The answer must be one number: how many lines in the data below include the string "then".

┄┄┄┄┄┄┄┄┄┄┄┄┄┄┄┄┄┄┄┄

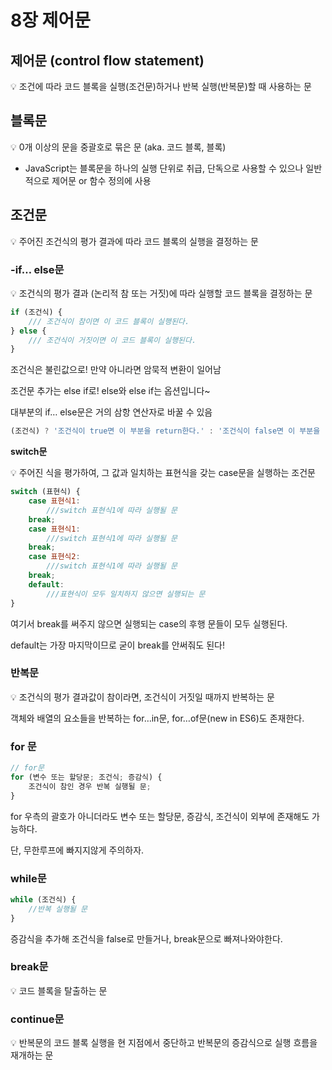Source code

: # 8장 제어문

## 제어문 (control flow statement)

<aside>
💡 조건에 따라 코드 블록을 실행(조건문)하거나 반복 실행(반복문)할 때 사용하는 문

</aside>

## 블록문

<aside>
💡 0개 이상의 문을 중괄호로 묶은 문
(aka. 코드 블록, 블록)

</aside>

- JavaScript는 블록문을 하나의 실행 단위로 취급, 단독으로 사용할 수 있으나 일반적으로 제어문 or 함수 정의에 사용

## 조건문

<aside>
💡 주어진 조건식의 평가 결과에 따라 코드 블록의 실행을 결정하는 문

</aside>

### -if… else문

<aside>
💡 조건식의 평가 결과 (논리적 참 또는 거짓)에 따라 실행할 코드 블록을 결정하는 문

</aside>

```jsx
if (조건식) {
	/// 조건식이 참이면 이 코드 블록이 실행된다.
} else {
	/// 조건식이 거짓이면 이 코드 블록이 실행된다.
}
```

조건식은 불린값으로! 만약 아니라면 암묵적 변환이 일어남

조건문 추가는 else if로! else와 else if는 옵션입니다~

대부분의 if… else문은 거의 삼항 연산자로 바꿀 수 있음

```jsx
(조건식) ? '조건식이 true면 이 부분을 return한다.' : '조건식이 false면 이 부분을 return한다.'
```

**switch문**

<aside>
💡 주어진 식을 평가하여, 그 값과 일치하는 표현식을 갖는 case문을 실행하는 조건문

</aside>

```jsx
switch (표현식) {
	case 표현식1:
		///switch 표현식1에 따라 실행될 문
	break;
	case 표현식1:
		///switch 표현식1에 따라 실행될 문
	break;
	case 표현식2:
		///switch 표현식1에 따라 실행될 문
	break;
	default:
		///표현식이 모두 일치하지 않으면 실행되는 문
}
```

여기서 break를 써주지 않으면 실행되는 case의 후행 문들이 모두 실행된다.

default는 가장 마지막이므로 굳이 break를 안써줘도 된다!

### 반복문

<aside>
💡 조건식의 평가 결과값이 참이라면, 조건식이 거짓일 때까지 반복하는 문

</aside>

객체와 배열의 요소들을 반복하는 for…in문, for…of문(new in ES6)도 존재한다.

### **for 문**

```jsx
// for문
for (변수 또는 할당문; 조건식; 증감식) {
	조건식이 참인 경우 반복 실행될 문;
}
```

for 우측의 괄호가 아니더라도 변수 또는 할당문, 증감식, 조건식이 외부에 존재해도 가능하다.

단, 무한루프에 빠지지않게 주의하자.

### **while문**

```jsx
while (조건식) {
	//반복 실행될 문
}
```

증감식을 추가해 조건식을 false로 만들거나, break문으로 빠져나와야한다.

### break문

<aside>
💡 코드 블록을 탈출하는 문

</aside>

### continue문

<aside>
💡 반복문의 코드 블록 실행을 현 지점에서 중단하고 반복문의 증감식으로 실행 흐름을 재개하는 문

</aside>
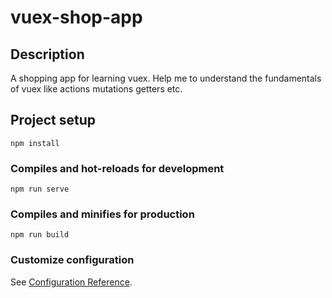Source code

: ﻿# vuex-shop-app

## Description
A shopping app for learning vuex. Help me to understand the fundamentals of vuex like actions mutations getters etc.
## Project setup
```
npm install
```

### Compiles and hot-reloads for development
```
npm run serve
```

### Compiles and minifies for production
```
npm run build
```

### Customize configuration
See [Configuration Reference](https://cli.vuejs.org/config/).
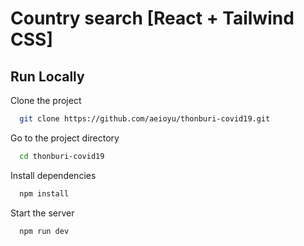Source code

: <p align="center">
  <h1>Country search [React + Tailwind CSS]</h1>
</p>

## Run Locally

Clone the project

```bash
  git clone https://github.com/aeioyu/thonburi-covid19.git
```

Go to the project directory

```bash
  cd thonburi-covid19
```

Install dependencies

```bash
  npm install
```

Start the server

```bash
  npm run dev
```
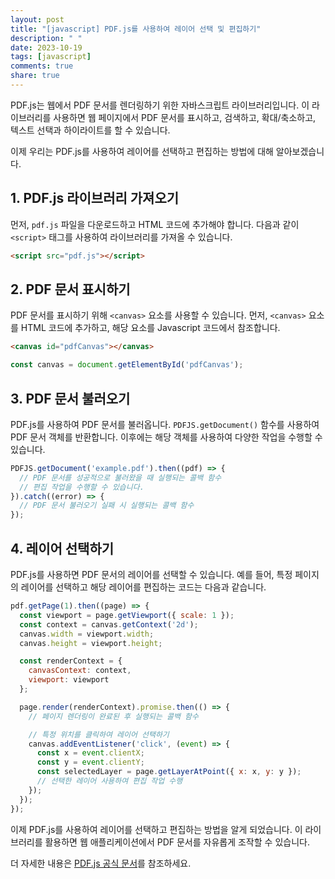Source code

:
 ```yaml
---
layout: post
title: "[javascript] PDF.js를 사용하여 레이어 선택 및 편집하기"
description: " "
date: 2023-10-19
tags: [javascript]
comments: true
share: true
---
```


PDF.js는 웹에서 PDF 문서를 렌더링하기 위한 자바스크립트 라이브러리입니다. 이 라이브러리를 사용하면 웹 페이지에서 PDF 문서를 표시하고, 검색하고, 확대/축소하고, 텍스트 선택과 하이라이트를 할 수 있습니다.

이제 우리는 PDF.js를 사용하여 레이어를 선택하고 편집하는 방법에 대해 알아보겠습니다.

## 1. PDF.js 라이브러리 가져오기

먼저, `pdf.js` 파일을 다운로드하고 HTML 코드에 추가해야 합니다. 다음과 같이 `<script>` 태그를 사용하여 라이브러리를 가져올 수 있습니다.

```html
<script src="pdf.js"></script>
```

## 2. PDF 문서 표시하기

PDF 문서를 표시하기 위해 `<canvas>` 요소를 사용할 수 있습니다. 먼저, `<canvas>` 요소를 HTML 코드에 추가하고, 해당 요소를 Javascript 코드에서 참조합니다.

```html
<canvas id="pdfCanvas"></canvas>
```

```javascript
const canvas = document.getElementById('pdfCanvas');
```

## 3. PDF 문서 불러오기

PDF.js를 사용하여 PDF 문서를 불러옵니다. `PDFJS.getDocument()` 함수를 사용하여 PDF 문서 객체를 반환합니다. 이후에는 해당 객체를 사용하여 다양한 작업을 수행할 수 있습니다.

```javascript
PDFJS.getDocument('example.pdf').then((pdf) => {
  // PDF 문서를 성공적으로 불러왔을 때 실행되는 콜백 함수
  // 편집 작업을 수행할 수 있습니다.
}).catch((error) => {
  // PDF 문서 불러오기 실패 시 실행되는 콜백 함수
});
```

## 4. 레이어 선택하기

PDF.js를 사용하면 PDF 문서의 레이어를 선택할 수 있습니다. 예를 들어, 특정 페이지의 레이어를 선택하고 해당 레이어를 편집하는 코드는 다음과 같습니다.

```javascript
pdf.getPage(1).then((page) => {
  const viewport = page.getViewport({ scale: 1 });
  const context = canvas.getContext('2d');
  canvas.width = viewport.width;
  canvas.height = viewport.height;

  const renderContext = {
    canvasContext: context,
    viewport: viewport
  };

  page.render(renderContext).promise.then(() => {
    // 페이지 렌더링이 완료된 후 실행되는 콜백 함수

    // 특정 위치를 클릭하여 레이어 선택하기
    canvas.addEventListener('click', (event) => {
      const x = event.clientX;
      const y = event.clientY;
      const selectedLayer = page.getLayerAtPoint({ x: x, y: y });
      // 선택한 레이어 사용하여 편집 작업 수행
    });
  });
});
```

이제 PDF.js를 사용하여 레이어를 선택하고 편집하는 방법을 알게 되었습니다. 이 라이브러리를 활용하면 웹 애플리케이션에서 PDF 문서를 자유롭게 조작할 수 있습니다.

더 자세한 내용은 [PDF.js 공식 문서](https://mozilla.github.io/pdf.js/)를 참조하세요.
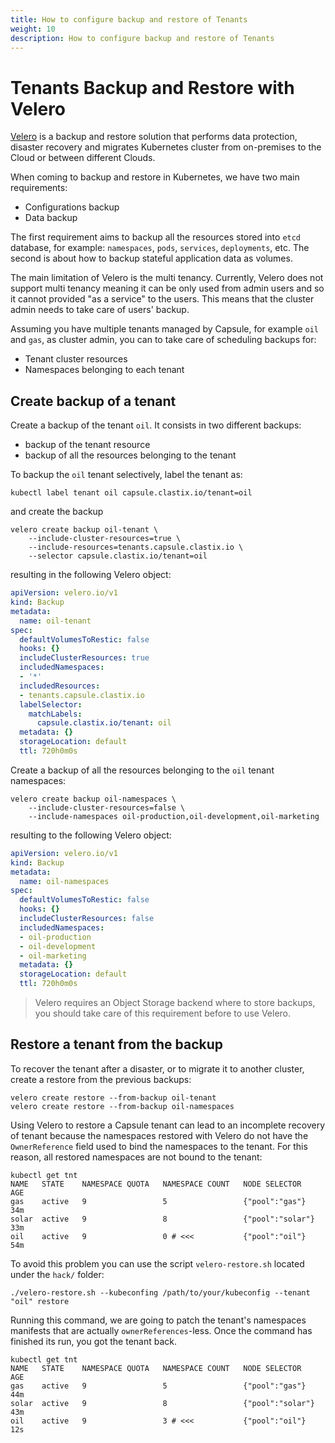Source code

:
 ```yaml
---
title: How to configure backup and restore of Tenants
weight: 10
description: How to configure backup and restore of Tenants
---
```


# Tenants Backup and Restore with Velero

[Velero](https://velero.io) is a backup and restore solution that performs data protection, disaster recovery and migrates Kubernetes cluster from on-premises to the Cloud or between different Clouds.

When coming to backup and restore in Kubernetes, we have two main requirements:

- Configurations backup
- Data backup

The first requirement aims to backup all the resources stored into `etcd` database, for example: `namespaces`, `pods`, `services`, `deployments`, etc. The second is about how to backup stateful application data as volumes.

The main limitation of Velero is the multi tenancy. Currently, Velero does not support multi tenancy meaning it can be only used from admin users and so it cannot provided "as a service" to the users. This means that the cluster admin needs to take care of users' backup.

Assuming you have multiple tenants managed by Capsule, for example `oil` and `gas`, as cluster admin, you can to take care of scheduling backups for:

- Tenant cluster resources
- Namespaces belonging to each tenant

## Create backup of a tenant
Create a backup of the tenant `oil`. It consists in two different backups:

- backup of the tenant resource
- backup of all the resources belonging to the tenant

To backup the `oil` tenant selectively, label the tenant as:

```
kubectl label tenant oil capsule.clastix.io/tenant=oil
```

and create the backup

```
velero create backup oil-tenant \
    --include-cluster-resources=true \
    --include-resources=tenants.capsule.clastix.io \
    --selector capsule.clastix.io/tenant=oil
```

resulting in the following Velero object:

```yaml
apiVersion: velero.io/v1
kind: Backup
metadata:
  name: oil-tenant
spec:
  defaultVolumesToRestic: false
  hooks: {}
  includeClusterResources: true
  includedNamespaces:
  - '*'
  includedResources:
  - tenants.capsule.clastix.io
  labelSelector:
    matchLabels:
      capsule.clastix.io/tenant: oil
  metadata: {}
  storageLocation: default
  ttl: 720h0m0s
```

Create a backup of all the resources belonging to the `oil` tenant namespaces:

```
velero create backup oil-namespaces \
    --include-cluster-resources=false \
    --include-namespaces oil-production,oil-development,oil-marketing
```

resulting to the following Velero object:

```yaml
apiVersion: velero.io/v1
kind: Backup
metadata:
  name: oil-namespaces
spec:
  defaultVolumesToRestic: false
  hooks: {}
  includeClusterResources: false
  includedNamespaces:
  - oil-production
  - oil-development
  - oil-marketing
  metadata: {}
  storageLocation: default
  ttl: 720h0m0s
```

> Velero requires an Object Storage backend where to store backups, you should take care of this requirement before to use Velero.

## Restore a tenant from the backup
To recover the tenant after a disaster, or to migrate it to another cluster, create a restore from the previous backups:

```
velero create restore --from-backup oil-tenant
velero create restore --from-backup oil-namespaces
```

Using Velero to restore a Capsule tenant can lead to an incomplete recovery of tenant because the namespaces restored with Velero do not have the `OwnerReference` field used to bind the namespaces to the tenant. For this reason, all restored namespaces are not bound to the tenant:

```
kubectl get tnt
NAME   STATE    NAMESPACE QUOTA   NAMESPACE COUNT   NODE SELECTOR     AGE
gas    active   9                 5                 {"pool":"gas"}    34m
solar  active   9                 8                 {"pool":"solar"}  33m
oil    active   9                 0 # <<<           {"pool":"oil"}    54m
```

To avoid this problem you can use the script `velero-restore.sh` located under the `hack/` folder:

```
./velero-restore.sh --kubeconfing /path/to/your/kubeconfig --tenant "oil" restore
```

Running this command, we are going to patch the tenant's namespaces manifests that are actually `ownerReferences`-less. Once the command has finished its run, you got the tenant back.

```
kubectl get tnt
NAME   STATE    NAMESPACE QUOTA   NAMESPACE COUNT   NODE SELECTOR     AGE
gas    active   9                 5                 {"pool":"gas"}    44m
solar  active   9                 8                 {"pool":"solar"}  43m
oil    active   9                 3 # <<<           {"pool":"oil"}    12s
```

┄┄┄┄┄┄┄┄┄┄┄┄┄┄┄┄┄┄┄┄

__ANSWER SECTION__:
3